Source texts of formatted documents:
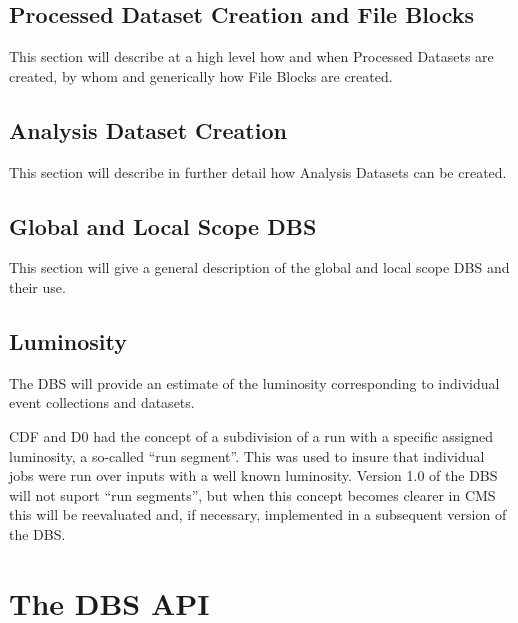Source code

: \documentclass[pdftex]{cmspaper}
\begin{document}

\subsection{Processed Dataset Creation and File Blocks}
\label{sec:ProcDcreation}

  This section will describe at a high level how and when Processed Datasets
are created, by whom and generically how File Blocks are created.

\subsection{Analysis Dataset Creation}
\label{sec:ADcreation}

  This section will describe in further detail how Analysis Datasets can
be created.

\subsection{Global and Local Scope DBS}
\label{sec:DBSscopes}
  This section will give a general description of the global and local scope
DBS and their use.

\subsection{Luminosity}
\label{sec:Luminosity}

  The DBS will provide an estimate of the luminosity corresponding to 
individual event collections and datasets.

  CDF and D0 had the concept of a subdivision of a run with a specific 
assigned luminosity, a so-called ``run segment''. This was used to insure
that individual jobs were run over inputs with a well known luminosity. 
Version 1.0 of the DBS will not suport ``run segments'', but when this
concept becomes clearer in CMS this will be reevaluated and, if necessary, 
implemented in a subsequent version of the DBS.

\section{The DBS API}
\end{document}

• **Your objective**
The required output is a copy of each line in the records where the string "individual" occurs.

• **Exercise answer**
individual event collections and datasets.
that individual jobs were run over inputs with a well known luminosity. 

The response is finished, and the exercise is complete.